„Wir müssen uns darauf vorbereiten Shengal und die ezidische Gemeinschaft zu schützen“

Wir haben Maryam Mustafa Jando von der Koordination der Union der ezidischen Frauen über die aktuelle Situation der ezidischen Bevölkerung, insbesondere in Shengal, befragt. Im Folgenden erklärt sie:

„Seit Anbeginn der Geschichte spielen die ursprünglichen ezidischen Kurd*innen eine große Rolle in der Gesellschaft. Sie sind seit Tausenden von Jahren eine Quelle der Kultur gewesen. Trotz aller Schwierigkeiten und Leiden, der die ezidische Bevölkerung ausgesetzt war, haben sie ihre Kultur nicht aufgegeben und ihre Bräuche und religiösen Traditionen bis heute bewahrt.

Die Ezid*innen waren im Laufe der Geschichte vielen Angriffen, Massakern und Plünderungen ihres Hab und Guts ausgesetzt. Heute sehen wir unsere Gemeinschaft in Shengal wieder einmal mit einem neuen Massaker konfrontiert, als ob vierundsiebzig Massaker nicht genug wären, um die Großmächte zu befriedigen, die die Ezid*innen auslöschen wollen.

Am 3. August 2014 einigten sich viele Staaten und Mächte darauf, die Existenz der Ezid*innen zu beenden, indem sie den Islamischen Staat (IS) – der als die gefährlichste Terrororganisation der Welt gilt – nach Shengal ließen, der Region mit der größten ezidischen Gemeinde, um die Mission zu erfüllen, die ihre osmanischen Vorfahren jahrhundertelang nicht zu Ende bringen konnten.

Der IS wurde mit modernster Waffentechnologie versorgt, zur Verfügung gestellt von einem NATO-Staat mit extremistischer Ideologie. Ein Staat, der die Position vertritt, dass die Ezid*innen Ungläubige sind und ihr Geld und ihre Frauen für sie zulässig sind.

Mit dem Beginn der Invasion des IS auf Shengal sahen wir, wie sich die Peshmerga Einheiten auf direkte Anweisung der Führung der Demokratischen Partei Kurdistans (KDP) und der irakischen Armee zurückzogen und die wehrlosen Ezid*innen der Gefahr des Genozids überließen, und das zu einem Zeitpunkt, an dem sie eigentlich Shengal schützen sollten.
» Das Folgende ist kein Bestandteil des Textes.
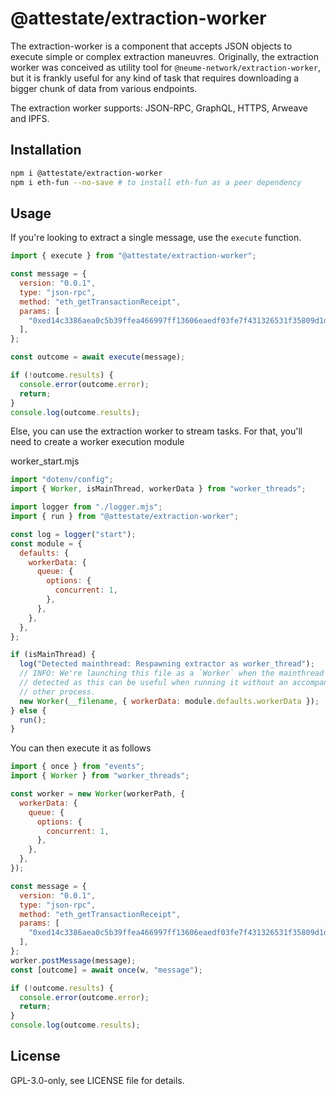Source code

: # @attestate/extraction-worker

The extraction-worker is a component that accepts JSON objects to execute
simple or complex extraction maneuvres. Originally, the extraction worker was
conceived as utility tool for `@neume-network/extraction-worker`, but it is
frankly useful for any kind of task that requires downloading a bigger chunk of
data from various endpoints.

The extraction worker supports: JSON-RPC, GraphQL, HTTPS, Arweave and IPFS.

## Installation

```bash
npm i @attestate/extraction-worker
npm i eth-fun --no-save # to install eth-fun as a peer dependency
```

## Usage

If you're looking to extract a single message, use the `execute` function.

```js
import { execute } from "@attestate/extraction-worker";

const message = {
  version: "0.0.1",
  type: "json-rpc",
  method: "eth_getTransactionReceipt",
  params: [
    "0xed14c3386aea0c5b39ffea466997ff13606eaedf03fe7f431326531f35809d1d",
  ],
};

const outcome = await execute(message);

if (!outcome.results) {
  console.error(outcome.error);
  return;
}
console.log(outcome.results);
```

Else, you can use the extraction worker to stream tasks. For that, you'll need
to create a worker execution module

worker_start.mjs

```js
import "dotenv/config";
import { Worker, isMainThread, workerData } from "worker_threads";

import logger from "./logger.mjs";
import { run } from "@attestate/extraction-worker";

const log = logger("start");
const module = {
  defaults: {
    workerData: {
      queue: {
        options: {
          concurrent: 1,
        },
      },
    },
  },
};

if (isMainThread) {
  log("Detected mainthread: Respawning extractor as worker_thread");
  // INFO: We're launching this file as a `Worker` when the mainthread is
  // detected as this can be useful when running it without an accompanying
  // other process.
  new Worker(__filename, { workerData: module.defaults.workerData });
} else {
  run();
}
```

You can then execute it as follows

```js
import { once } from "events";
import { Worker } from "worker_threads";

const worker = new Worker(workerPath, {
  workerData: {
    queue: {
      options: {
        concurrent: 1,
      },
    },
  },
});

const message = {
  version: "0.0.1",
  type: "json-rpc",
  method: "eth_getTransactionReceipt",
  params: [
    "0xed14c3386aea0c5b39ffea466997ff13606eaedf03fe7f431326531f35809d1d",
  ],
};
worker.postMessage(message);
const [outcome] = await once(w, "message");

if (!outcome.results) {
  console.error(outcome.error);
  return;
}
console.log(outcome.results);
```

## License

GPL-3.0-only, see LICENSE file for details.

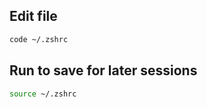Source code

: ## Edit file

```bash
code ~/.zshrc      
```

## Run to save for later sessions

```bash
source ~/.zshrc      
```
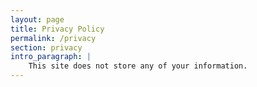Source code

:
 ```yaml
---
layout: page
title: Privacy Policy
permalink: /privacy
section: privacy
intro_paragraph: | 
    This site does not store any of your information.
---
```

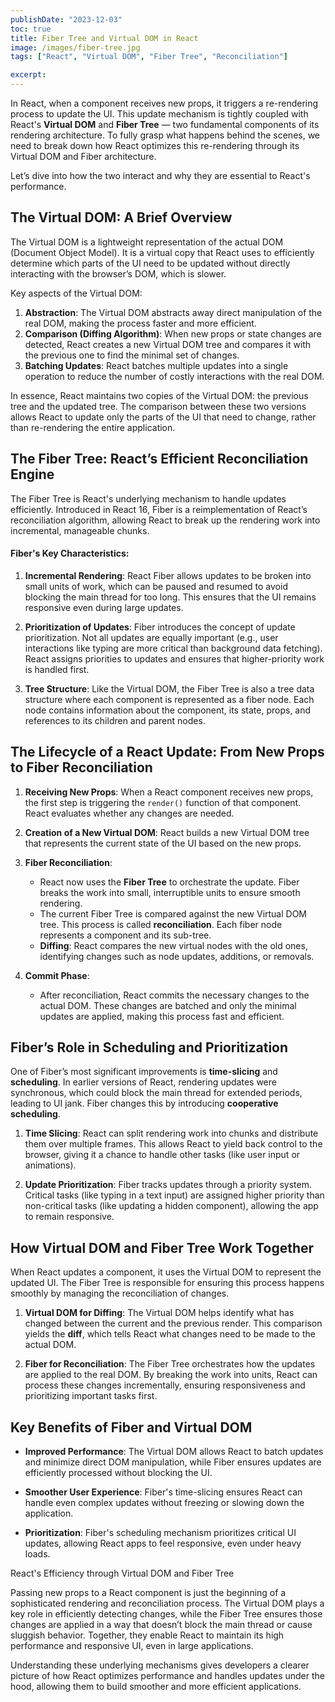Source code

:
 ```yaml
---
publishDate: "2023-12-03"
toc: true
title: Fiber Tree and Virtual DOM in React
image: /images/fiber-tree.jpg
tags: ["React", "Virtual DOM", "Fiber Tree", "Reconciliation"]

excerpt:
---
```


In React, when a component receives new props, it triggers a re-rendering process to update the UI. This update mechanism is tightly coupled with React's **Virtual DOM** and **Fiber Tree** — two fundamental components of its rendering architecture. To fully grasp what happens behind the scenes, we need to break down how React optimizes this re-rendering through its Virtual DOM and Fiber architecture.

Let’s dive into how the two interact and why they are essential to React's performance.

## The Virtual DOM: A Brief Overview

The Virtual DOM is a lightweight representation of the actual DOM (Document Object Model). It is a virtual copy that React uses to efficiently determine which parts of the UI need to be updated without directly interacting with the browser’s DOM, which is slower.

Key aspects of the Virtual DOM:

1. **Abstraction**: The Virtual DOM abstracts away direct manipulation of the real DOM, making the process faster and more efficient.
2. **Comparison (Diffing Algorithm)**: When new props or state changes are detected, React creates a new Virtual DOM tree and compares it with the previous one to find the minimal set of changes.
3. **Batching Updates**: React batches multiple updates into a single operation to reduce the number of costly interactions with the real DOM.

In essence, React maintains two copies of the Virtual DOM: the previous tree and the updated tree. The comparison between these two versions allows React to update only the parts of the UI that need to change, rather than re-rendering the entire application.

## The Fiber Tree: React’s Efficient Reconciliation Engine

The Fiber Tree is React's underlying mechanism to handle updates efficiently. Introduced in React 16, Fiber is a reimplementation of React’s reconciliation algorithm, allowing React to break up the rendering work into incremental, manageable chunks.

#### Fiber's Key Characteristics:

1. **Incremental Rendering**: React Fiber allows updates to be broken into small units of work, which can be paused and resumed to avoid blocking the main thread for too long. This ensures that the UI remains responsive even during large updates.

2. **Prioritization of Updates**: Fiber introduces the concept of update prioritization. Not all updates are equally important (e.g., user interactions like typing are more critical than background data fetching). React assigns priorities to updates and ensures that higher-priority work is handled first.

3. **Tree Structure**: Like the Virtual DOM, the Fiber Tree is also a tree data structure where each component is represented as a fiber node. Each node contains information about the component, its state, props, and references to its children and parent nodes.

## The Lifecycle of a React Update: From New Props to Fiber Reconciliation

1. **Receiving New Props**: When a React component receives new props, the first step is triggering the `render()` function of that component. React evaluates whether any changes are needed.

2. **Creation of a New Virtual DOM**: React builds a new Virtual DOM tree that represents the current state of the UI based on the new props.

3. **Fiber Reconciliation**:

   - React now uses the **Fiber Tree** to orchestrate the update. Fiber breaks the work into small, interruptible units to ensure smooth rendering.
   - The current Fiber Tree is compared against the new Virtual DOM tree. This process is called **reconciliation**. Each fiber node represents a component and its sub-tree.
   - **Diffing**: React compares the new virtual nodes with the old ones, identifying changes such as node updates, additions, or removals.

4. **Commit Phase**:
   - After reconciliation, React commits the necessary changes to the actual DOM. These changes are batched and only the minimal updates are applied, making this process fast and efficient.

## Fiber’s Role in Scheduling and Prioritization

One of Fiber’s most significant improvements is **time-slicing** and **scheduling**. In earlier versions of React, rendering updates were synchronous, which could block the main thread for extended periods, leading to UI jank. Fiber changes this by introducing **cooperative scheduling**.

1. **Time Slicing**: React can split rendering work into chunks and distribute them over multiple frames. This allows React to yield back control to the browser, giving it a chance to handle other tasks (like user input or animations).

2. **Update Prioritization**: Fiber tracks updates through a priority system. Critical tasks (like typing in a text input) are assigned higher priority than non-critical tasks (like updating a hidden component), allowing the app to remain responsive.

## How Virtual DOM and Fiber Tree Work Together

When React updates a component, it uses the Virtual DOM to represent the updated UI. The Fiber Tree is responsible for ensuring this process happens smoothly by managing the reconciliation of changes.

1. **Virtual DOM for Diffing**: The Virtual DOM helps identify what has changed between the current and the previous render. This comparison yields the **diff**, which tells React what changes need to be made to the actual DOM.

2. **Fiber for Reconciliation**: The Fiber Tree orchestrates how the updates are applied to the real DOM. By breaking the work into units, React can process these changes incrementally, ensuring responsiveness and prioritizing important tasks first.

## Key Benefits of Fiber and Virtual DOM

- **Improved Performance**: The Virtual DOM allows React to batch updates and minimize direct DOM manipulation, while Fiber ensures updates are efficiently processed without blocking the UI.

- **Smoother User Experience**: Fiber's time-slicing ensures React can handle even complex updates without freezing or slowing down the application.

- **Prioritization**: Fiber's scheduling mechanism prioritizes critical UI updates, allowing React apps to feel responsive, even under heavy loads.

React's Efficiency through Virtual DOM and Fiber Tree

Passing new props to a React component is just the beginning of a sophisticated rendering and reconciliation process. The Virtual DOM plays a key role in efficiently detecting changes, while the Fiber Tree ensures those changes are applied in a way that doesn’t block the main thread or cause sluggish behavior. Together, they enable React to maintain its high performance and responsive UI, even in large applications.

Understanding these underlying mechanisms gives developers a clearer picture of how React optimizes performance and handles updates under the hood, allowing them to build smoother and more efficient applications.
So ereignete sich eine riesige Katastrophe gegen die Ezid*innen – Morde, Entführungen, Vergewaltigungen und Folterung tausender ezidischer Frauen, während ihnen ihre Kinder weggenommen wurden.

Nachdem Shengal vom IS-Terror befreit worden war, gewann die Bevölkerung wieder an Kraft und organisierten sich in den Reihen der Shengal-Schutzeinheiten YPŞ und der Shengal-Fraueneinheiten YJŞ, denen sich viele Frauen angeschlossen haben, die aus der Sklaverei des IS befreit wurden. Die ezidische Bevölkerung gründete ihre eigene autonome Verwaltung, um sich selbst zu verwalten, nachdem mehr als vierhundert Menschen ihr Leben verloren hatten.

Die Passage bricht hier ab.